TensorFlow是谷歌研发的第二代人工智能学习系统，其命名来源于本身的运行原理。Tensor也叫张量，即所谓的N维数组；Flow也叫流，即所谓基于数据流图的计算；TensorFlow为张量从流图的一端流动到另一端的计算过程。TensorFlow将复杂的数据结构传输至人工智能神经网中进行分析和处理。

把算法表示成一个个操作的叠加，可以非常清晰地看到数据之间的关系，而且这样的基本操作也具有普遍性。在TensorFlow中，当数据流过操作节点的时候就可以对数据进行操作。一个操作可以有零个或多个输入，产生零个或多个输出。一个操作可能是一次数学计算，一个变量或常量，一个数据流走向控制，一次文件IO或者是一次网络通信。其中，一个常量可以看成没有输入、只有一个固定输出的操作。

在计算图中，每个边就代表数据从一个操作流到另一个操作。这些数据被表示为张量，一个张量可以看成多维的数组或者高维的矩阵。关于TensorFlow中的张量，需要注意的是张量本身并没有保存任何值，张量仅仅提供了访问数值的一个接口，可以看成数值的一种引用。在TensorFlow实际使用中我们也可以发现，在run之前的张量并没有分配空间，此时的张量仅仅表示了一种数值的抽象，用来连接不同的节点，表示数据在不同操作之间的流动。(相当于只是先分配了一个名额，等实际用到时，才会给你实际赋值)

变量是计算图中可以改变的节点。比如当计算权重的时候，随着迭代的进行，每次权重的值会发生相应的变化，这样的值就可以当作变量。

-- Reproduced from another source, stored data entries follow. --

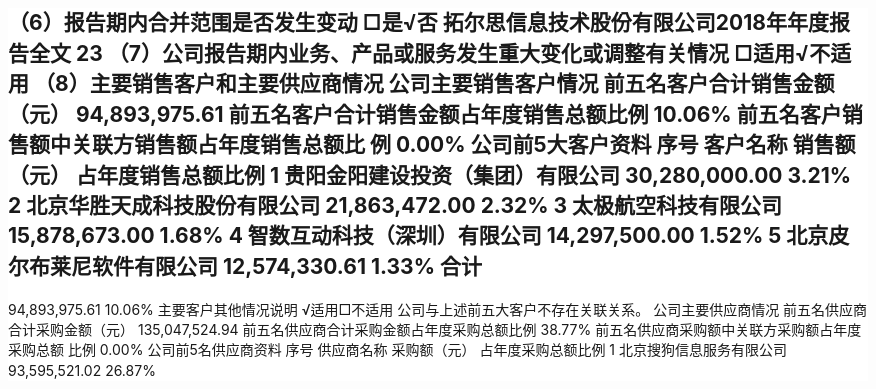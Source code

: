 （6）报告期内合并范围是否发生变动
□是√否
拓尔思信息技术股份有限公司2018年年度报告全文
23
（7）公司报告期内业务、产品或服务发生重大变化或调整有关情况
□适用√不适用
（8）主要销售客户和主要供应商情况
公司主要销售客户情况
前五名客户合计销售金额（元）
94,893,975.61
前五名客户合计销售金额占年度销售总额比例
10.06%
前五名客户销售额中关联方销售额占年度销售总额比
例
0.00%
公司前5大客户资料
序号
客户名称
销售额（元）
占年度销售总额比例
1
贵阳金阳建设投资（集团）有限公司
30,280,000.00
3.21%
2
北京华胜天成科技股份有限公司
21,863,472.00
2.32%
3
太极航空科技有限公司
15,878,673.00
1.68%
4
智数互动科技（深圳）有限公司
14,297,500.00
1.52%
5
北京皮尔布莱尼软件有限公司
12,574,330.61
1.33%
合计
--
94,893,975.61
10.06%
主要客户其他情况说明
√适用□不适用
公司与上述前五大客户不存在关联关系。
公司主要供应商情况
前五名供应商合计采购金额（元）
135,047,524.94
前五名供应商合计采购金额占年度采购总额比例
38.77%
前五名供应商采购额中关联方采购额占年度采购总额
比例
0.00%
公司前5名供应商资料
序号
供应商名称
采购额（元）
占年度采购总额比例
1
北京搜狗信息服务有限公司
93,595,521.02
26.87%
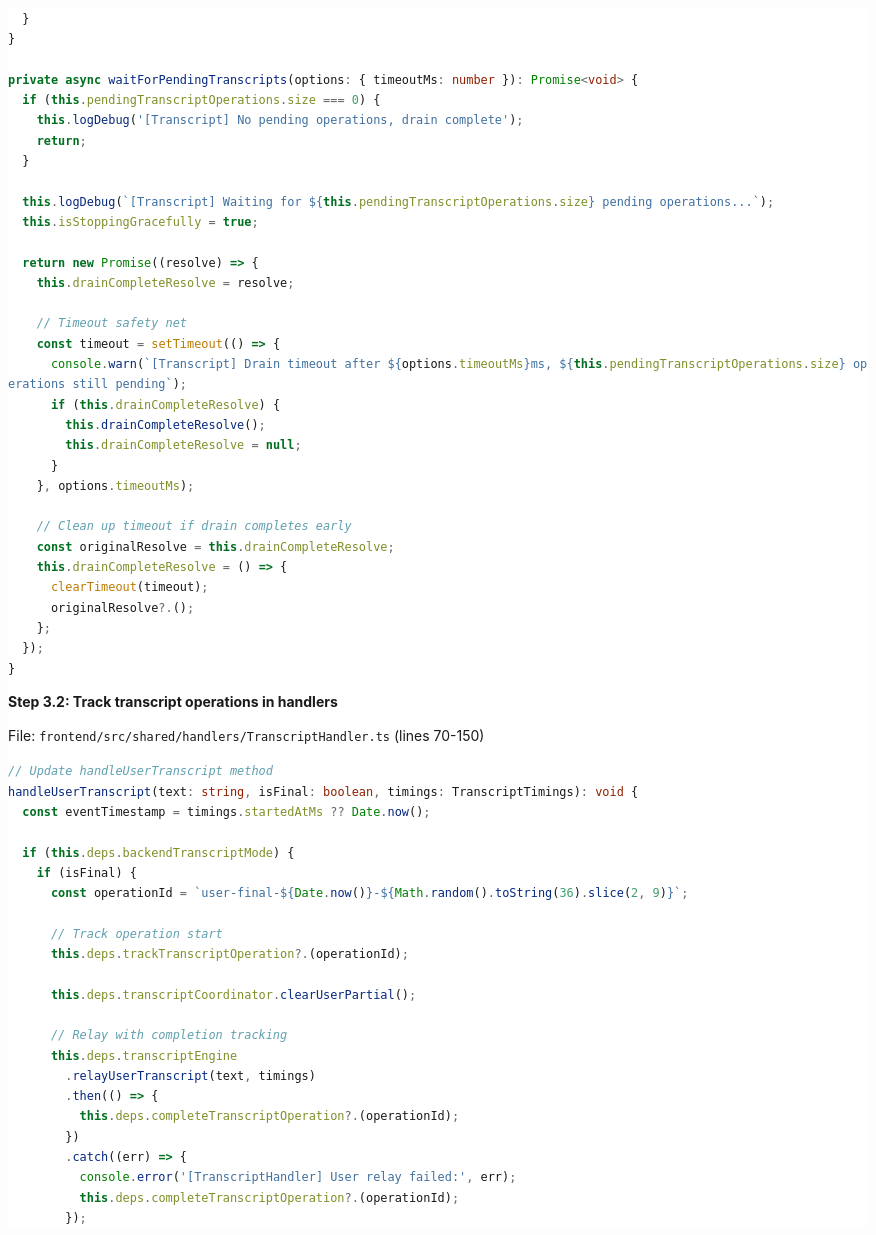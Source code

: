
 ```typescript
  }
}

private async waitForPendingTranscripts(options: { timeoutMs: number }): Promise<void> {
  if (this.pendingTranscriptOperations.size === 0) {
    this.logDebug('[Transcript] No pending operations, drain complete');
    return;
  }
  
  this.logDebug(`[Transcript] Waiting for ${this.pendingTranscriptOperations.size} pending operations...`);
  this.isStoppingGracefully = true;
  
  return new Promise((resolve) => {
    this.drainCompleteResolve = resolve;
    
    // Timeout safety net
    const timeout = setTimeout(() => {
      console.warn(`[Transcript] Drain timeout after ${options.timeoutMs}ms, ${this.pendingTranscriptOperations.size} operations still pending`);
      if (this.drainCompleteResolve) {
        this.drainCompleteResolve();
        this.drainCompleteResolve = null;
      }
    }, options.timeoutMs);
    
    // Clean up timeout if drain completes early
    const originalResolve = this.drainCompleteResolve;
    this.drainCompleteResolve = () => {
      clearTimeout(timeout);
      originalResolve?.();
    };
  });
}
```

**Step 3.2: Track transcript operations in handlers**

File: `frontend/src/shared/handlers/TranscriptHandler.ts` (lines 70-150)

```typescript
// Update handleUserTranscript method
handleUserTranscript(text: string, isFinal: boolean, timings: TranscriptTimings): void {
  const eventTimestamp = timings.startedAtMs ?? Date.now();
  
  if (this.deps.backendTranscriptMode) {
    if (isFinal) {
      const operationId = `user-final-${Date.now()}-${Math.random().toString(36).slice(2, 9)}`;
      
      // Track operation start
      this.deps.trackTranscriptOperation?.(operationId);
      
      this.deps.transcriptCoordinator.clearUserPartial();
      
      // Relay with completion tracking
      this.deps.transcriptEngine
        .relayUserTranscript(text, timings)
        .then(() => {
          this.deps.completeTranscriptOperation?.(operationId);
        })
        .catch((err) => {
          console.error('[TranscriptHandler] User relay failed:', err);
          this.deps.completeTranscriptOperation?.(operationId);
        });
```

在实际处理时，一般把需要训练的值指定为变量。在使用变量的时候，需要指定变量的初始值，变量的大小和数据类型就是根据初始值来推断的。

在TensorFlow中，所有操作都必须在会话（session）中执行，会话负责分配和管理各种资源。在会话中提供了一个run方法，可以用它来执行计算图整体或者其中的一部分节点。在执行run方法时，还需要用feed_dict把相关数据输入到计算图。当run被调用时，TensorFlow将会从指定的输出节点开始，向前查找所有的依赖节点，所有依赖节点都将被执行。这些操作随后将被分配到物理执行单元上（比如CPU或GPU），这种分配规则由TensorFlow中的分配算法决定。（实际是为每个会话分配了独立的内存空间）

TensorFlow与Scikit-Learn的区别除了支撑的算法不一样，还有一个重要的区别——TensorFlow天生支持分布式和异构计算环境，从单机到集群，从CPU到GPU都支持良好。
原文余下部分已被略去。